— Par Roland Sabra —
Omma, en grec ancien, « œil », mais aussi « ce qui est vu ou regardé » est la dernière création du chorégraphe Josef Nadj. Et elle se donne à voir ! A l’origine du projet, né au cours d’un séjour au pays Dogon, il y a ce postulat, jamais infirmé, d’une origine africaine de l’humanité, qu’elle soit le fait d’une seule population ou de centaines d’années de métissages et d’échanges culturels entre groupes hominiens plus ou moins isolés (1). Le choix des danseurs par le chorégraphe semble opter pour cette seconde hypothèse. Il a réuni huit interprètes originaires du Mali, du Sénégal, de Côte d’Ivoire, du Burkina Faso, du Congo Brazzaville et de la République Démocratique du Congo : ce sont autant d’influences, de mouvements, de cultures et d‘histoires qui imprègnent cette pièce. Josef Nadj ajoute une hypothèse personnelle : la danse est apparue avec la naissance de l’humanité et comme démonstration il va embarquer ses interprètes dans un voyage vers cette source. Ils vont lui donner la matière et construire à partir d’éléments de leur spécificité singulière une danse commune, plurielle et universelle.

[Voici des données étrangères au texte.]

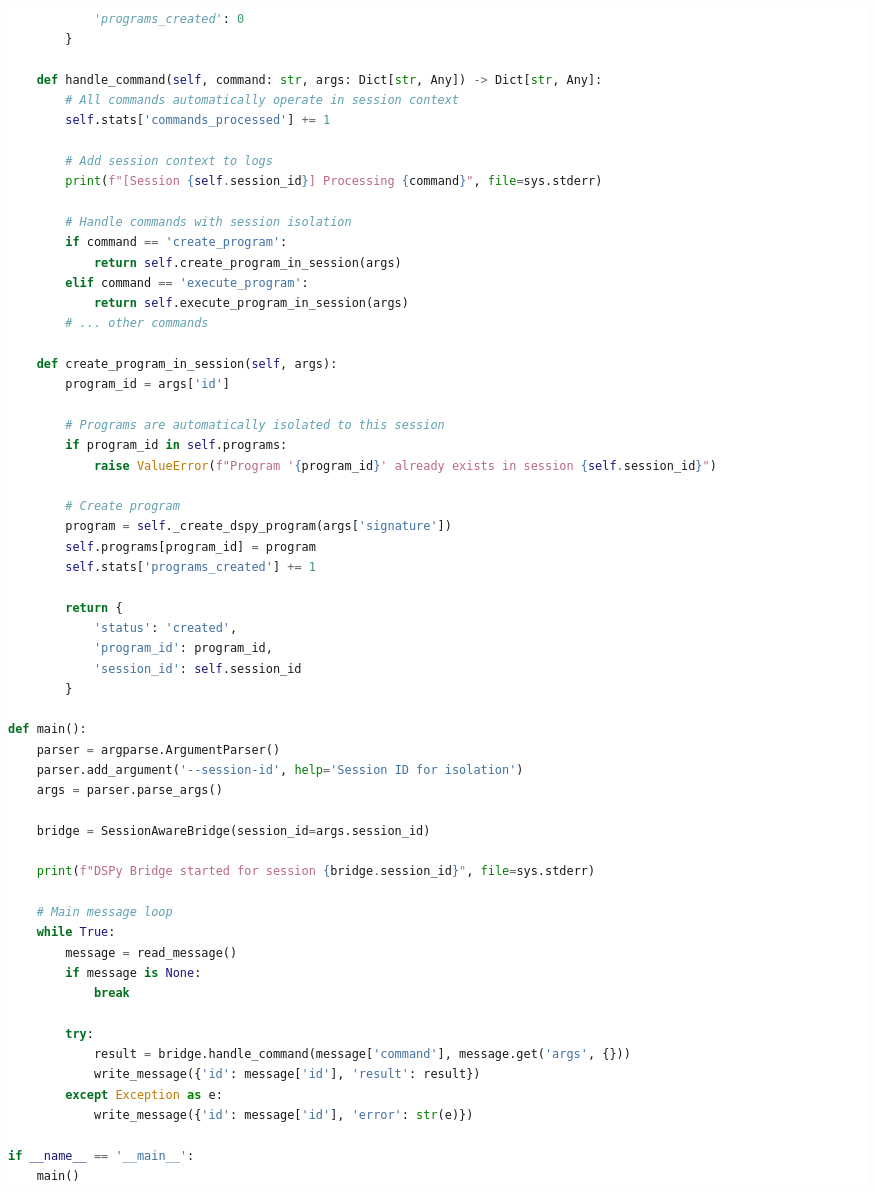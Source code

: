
 ```python
            'programs_created': 0
        }
        
    def handle_command(self, command: str, args: Dict[str, Any]) -> Dict[str, Any]:
        # All commands automatically operate in session context
        self.stats['commands_processed'] += 1
        
        # Add session context to logs
        print(f"[Session {self.session_id}] Processing {command}", file=sys.stderr)
        
        # Handle commands with session isolation
        if command == 'create_program':
            return self.create_program_in_session(args)
        elif command == 'execute_program':
            return self.execute_program_in_session(args)
        # ... other commands
        
    def create_program_in_session(self, args):
        program_id = args['id']
        
        # Programs are automatically isolated to this session
        if program_id in self.programs:
            raise ValueError(f"Program '{program_id}' already exists in session {self.session_id}")
            
        # Create program
        program = self._create_dspy_program(args['signature'])
        self.programs[program_id] = program
        self.stats['programs_created'] += 1
        
        return {
            'status': 'created',
            'program_id': program_id,
            'session_id': self.session_id
        }

def main():
    parser = argparse.ArgumentParser()
    parser.add_argument('--session-id', help='Session ID for isolation')
    args = parser.parse_args()
    
    bridge = SessionAwareBridge(session_id=args.session_id)
    
    print(f"DSPy Bridge started for session {bridge.session_id}", file=sys.stderr)
    
    # Main message loop
    while True:
        message = read_message()
        if message is None:
            break
            
        try:
            result = bridge.handle_command(message['command'], message.get('args', {}))
            write_message({'id': message['id'], 'result': result})
        except Exception as e:
            write_message({'id': message['id'], 'error': str(e)})

if __name__ == '__main__':
    main()
```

Ils arrivent sur le plateau en fond de scène, coté cour, en file indienne, au pas, en vestes et pantalons noirs, clin d’œil à l’inamovible silhouette du chorégraphe. La marche est ordonnée, presque militaire. Ils s’alignent sur le devant de la scène. Trois crânes rasés, cinq en dreadlocks. Ils sont un seul corps –noir ou fekete, comme ils le clament… en hongrois. Mais l’expression corporelle précède la parole et la phonation. Ils bougent, chaloupent, s’arrondissent, se dressent, se plient à l’unisson mais cette unité est multiple et toujours le cri précède le mot. À la première onomatopée l’ordre apparent se brise, se dissout, l’individu prend le pas sur le groupe, y va de son récit personnel, de son histoire, de sa contribution, de sa spécificité. Le désordre et la cacophonie ne sont qu’apparence, étape transitoire, nécessaire, passage vers un un état supérieur d’équilibre, quelques fois sous la gouverne, l’autorité, le pouvoir d’un seul et dont il faudra se défaire, comme un clin d’œil freudien à Totem et tabou. La beauté de ces hommes noirs, luisant de sueurs, uniques et différents, aux gestes d’une précision chirurgicale faite de force, de précision, de retenues et d’élan vers l’autre, illumine le plateau. Ils sont les co-auteurs de de ce spectacle hypnotisant. Leurs gestes, leurs mouvements, leurs balancements épousent et décalquent un univers sonore fait de souffles, d’onomatopées, de silences, de sourdes pulsations jazziques, pour créer un univers dans lequel regarder ce qui se passe sous nos yeux conduit à mieux voir au fond de soi. Telle est la philosophie de Josef Nadj, artiste sans frontières ni barrières, chorégraphe, danseur, mais aussi plasticien et photographe… pour notre plus grand plaisir.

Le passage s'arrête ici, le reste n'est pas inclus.